Now imagine that your goal is to classify the book into a category based on the cover. What’s more, you have another dataset available – a set of pictures with labels – where you did precisely the same thing. However, rather than the table of your first dataset – which is a wooden one – here, the table you used is made of white plastic.

This is problematic, as we don’t want the prediction to be determined by the material of the table, or the table at all!

Intuitively, the fix for this problem would be to “cut off” the table from each book. That is, we simply remove the edges, so that the cover of the book remains. It’s a simple and elegant fix which is called “cropping”. And indeed, it’s the way forward – suppose that in this case, the “2” is the book and the surrounding blue is the table:

Cropping allows us to focus on the book alone rather than its unique combination with the table.

Now, a naïve way would be to crop all your images manually – that is, use a software tool like Paint to remove the edge from each image. This is an extremely time-intensive process, which is not what we want. What’s more, the precision of our cropping may be off by a few pixels every time. This introduces instability into the dataset.

Instead, we’ll perform cropping in our neural network! Keras, the deep learning framework with which we will work today, has such layers available natively. Let’s explore them! 😎

Cropping in the Keras API

Cropping often goes hand in hand with Convolutional layers, which themselves are used for feature extracting from one-dimensional (i.e. time), two-dimensional (i.e. spatial) or three-dimensional (i.e. 3D spatial or spatiotemporal a.k.a. spatial over time) data.

Hence, it shouldn’t surprise you that Keras offers three types of Cropping layers: Cropping1D, Cropping2D and Cropping3D, to be used with the dimensionality of your dataset and often the corresponding Conv layer(s) (Keras, n.d.).

Firstly, there is the one-dimensional variant:

keras.layers.Cropping1D(cropping=(1, 1))

It has one simple attribute: cropping, which specifies “how many units should be trimmed off at the beginning and end of the cropping dimension” (Keras, n.d.). That is, if your input is an array of shape $$(20, )$$ and you apply a cropping of $$(2, 5)$$, then it will be $$(13, )$$ with 2 values cut off the front and 5 off the back. You could also provide cropping as an integer i, which then equates to (i, i).

Secondly, there is two-dimensional variant:

keras.layers.Cropping2D(cropping=((0, 0), (0, 0)), data_format=None)

It is pretty similar to the one-dimensional case, but there are minor differences:

• The cropping attribute now specifies a box for cropping, with the structure being ((top_crop, bottom_crop), (left_crop, right_crop)) (Keras, n.d.). However, if you wish to perform a symmetric crop (i.e. remove as much in terms of height from top and bottom and width from left and right), you could also specify the two-element tuple (symmetric_height_crop, symmetric_width_crop) (Keras, n.d.). If you only apply an int value, Keras will perform a symmetric crop with width = height, like the 1D case.
• New is the data_format, which is nothing different than channels_last or channels_first dependent on how the backend you use Keras with processes images (i.e., whether channels are present in the first or last dimensions of your tensor). Tensorflow, by default, utilizes a channels-last approach, and given the deep integration between Keras and Tensorflow, channels_last is the default option (StackOverflow, n.d.; Keras, n.d.).

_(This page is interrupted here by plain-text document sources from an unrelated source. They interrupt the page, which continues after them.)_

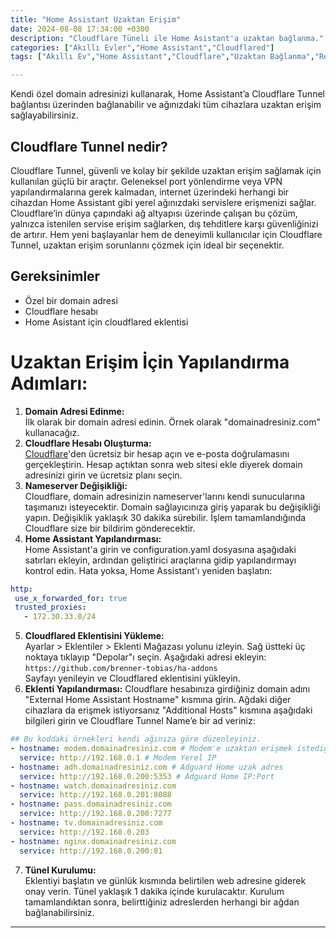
 ```yaml
---
title: "Home Assistant Uzaktan Erişim"
date: 2024-08-08 17:34:00 +0300
description: "Cloudflare Tüneli ile Home Asistant'a uzaktan bağlanma."
categories: ["Akıllı Evler","Home Assistant","Cloudflared"]
tags: ["Akıllı Ev","Home Assistant","Cloudflare","Uzaktan Bağlanma","Remote"]

---
```

Kendi özel domain adresinizi kullanarak, Home Assistant’a Cloudflare Tunnel bağlantısı üzerinden bağlanabilir ve ağınızdaki tüm cihazlara uzaktan erişim sağlayabilirsiniz.

## Cloudflare Tunnel nedir?

Cloudflare Tunnel, güvenli ve kolay bir şekilde uzaktan erişim sağlamak için kullanılan güçlü bir araçtır. Geleneksel port yönlendirme veya VPN yapılandırmalarına gerek kalmadan, internet üzerindeki herhangi bir cihazdan Home Assistant gibi yerel ağınızdaki servislere erişmenizi sağlar. Cloudflare’in dünya çapındaki ağ altyapısı üzerinde çalışan bu çözüm, yalnızca istenilen servise erişim sağlarken, dış tehditlere karşı güvenliğinizi de artırır. Hem yeni başlayanlar hem de deneyimli kullanıcılar için Cloudflare Tunnel, uzaktan erişim sorunlarını çözmek için ideal bir seçenektir.

## Gereksinimler
- Özel bir domain adresi
- Cloudflare hesabı
- Home Asistant için cloudflared eklentisi

# Uzaktan Erişim İçin Yapılandırma Adımları:

1. **Domain Adresi Edinme:**  
  İlk olarak bir domain adresi edinin. Örnek olarak "domainadresiniz.com" kullanacağız.
2. **Cloudflare Hesabı Oluşturma:**  
  [Cloudflare](https://www.cloudflare.com/)'den ücretsiz bir hesap açın ve e-posta doğrulamasını gerçekleştirin. Hesap açtıktan sonra web sitesi ekle diyerek domain adresinizi girin ve ücretsiz planı seçin.
3. **Nameserver Değişikliği:**  
  Cloudflare, domain adresinizin nameserver'larını kendi sunucularına taşımanızı isteyecektir. Domain sağlayıcınıza giriş yaparak bu değişikliği yapın. Değişiklik yaklaşık 30 dakika sürebilir. İşlem tamamlandığında Cloudflare size bir bildirim gönderecektir.
4. **Home Assistant Yapılandırması:**  
  Home Assistant'a girin ve configuration.yaml dosyasına aşağıdaki satırları ekleyin, ardından geliştirici araçlarına gidip yapılandırmayı kontrol edin. Hata yoksa, Home Assistant'ı yeniden başlatın:

 ```yaml
http:
  use_x_forwarded_for: true
  trusted_proxies:
    - 172.30.33.0/24
 ```
5. **Cloudflared Eklentisini Yükleme:**  
  Ayarlar > Eklentiler > Eklenti Mağazası yolunu izleyin. Sağ üstteki üç noktaya tıklayıp "Depolar"ı seçin. Aşağıdaki adresi ekleyin:  
  `https://github.com/brenner-tobias/ha-addons`  
  Sayfayı yenileyin ve Cloudflared eklentisini yükleyin.
6. **Eklenti Yapılandırması:**
  Cloudflare hesabınıza girdiğiniz domain adını "External Home Assistant Hostname" kısmına girin. Ağdaki diğer cihazlara da erişmek istiyorsanız "Additional Hosts" kısmına aşağıdaki bilgileri girin ve Cloudflare Tunnel Name’e bir ad veriniz:  

```yaml
## Bu koddaki örnekleri kendi ağınıza göre düzenleyiniz.
- hostname: modem.domainadresiniz.com # Modem'e uzaktan erişmek istediğiniz adres
  service: http://192.168.0.1 # Modem Yerel IP
- hostname: adh.domainadresiniz.com # Adguard Home uzak adres
  service: http://192.168.0.200:5353 # Adguard Home IP:Port
- hostname: watch.domainadresiniz.com
  service: http://192.168.0.201:8088
- hostname: pass.domainadresiniz.com
  service: http://192.168.0.200:7277
- hostname: tv.domainadresiniz.com
  service: http://192.168.0.203
- hostname: nginx.domainadresiniz.com
  service: http://192.168.0.200:81
```   
7. **Tünel Kurulumu:**  
Eklentiyi başlatın ve günlük kısmında belirtilen web adresine giderek onay verin. Tünel yaklaşık 1 dakika içinde kurulacaktır. Kurulum tamamlandıktan sonra, belirttiğiniz adreslerden herhangi bir ağdan bağlanabilirsiniz.
* * *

Thirdly, and finally, there is the 3D Cropping layer:

keras.layers.Cropping3D(cropping=((1, 1), (1, 1), (1, 1)), data_format=None)
• Here, you can also specify the cropping attribute as a dimension-based crop i.e. ((left_dim1_crop, right_dim1_crop), (left_dim2_crop, right_dim2_crop), (left_dim3_crop, right_dim3_crop)), but with (symmetric_dim1_crop, symmetric_dim2_crop, symmetric_dim3_crop) it’s also possible to create a symmetric crop again (Keras, n.d.).
• Similarly, data_format can here be set to channels_first or channels_last, with the latter being the default (StackOverflow, n.d.; Keras, n.d.).

Now that we know how the Cropping layers are represented in the Keras API, it’s time for some coding work! 😄

A simple Cropping2D example

Let’s start with a simple example that demonstrates what the Cropping layers do. More precisely, we’ll be using the Cropping2D layer from Keras, using the TensorFlow 2.0+ variant so we’re future proof.

The imports

Open up a code editor and create a file, e.g. cropping2d.py. Then, the first step is adding the imports:

• The Sequential API from tensorflow.keras.models, so we can stack everything together nicely.
• The Cropping2D layer from tensorflow.keras.layers;
• The mnist dataset from tensorflow.keras.datasets, i.e. the Keras datasets module.
• The PyPlot API from Matplotlib, for generating some plots.
• Finally, Numpy, for number processing.
from tensorflow.keras.models import Sequential
from tensorflow.keras.layers import Cropping2D
from tensorflow.keras.datasets import mnist
import matplotlib.pyplot as plt
import numpy as np

The dataset

Next, it’s time to load the MNIST dataset and select a sample:

# Load MNIST data
(x_train, y_train), (x_test, y_test) = mnist.load_data()
input_image_shape = (28, 28, 1)
input_image = x_train[25].reshape(input_image_shape)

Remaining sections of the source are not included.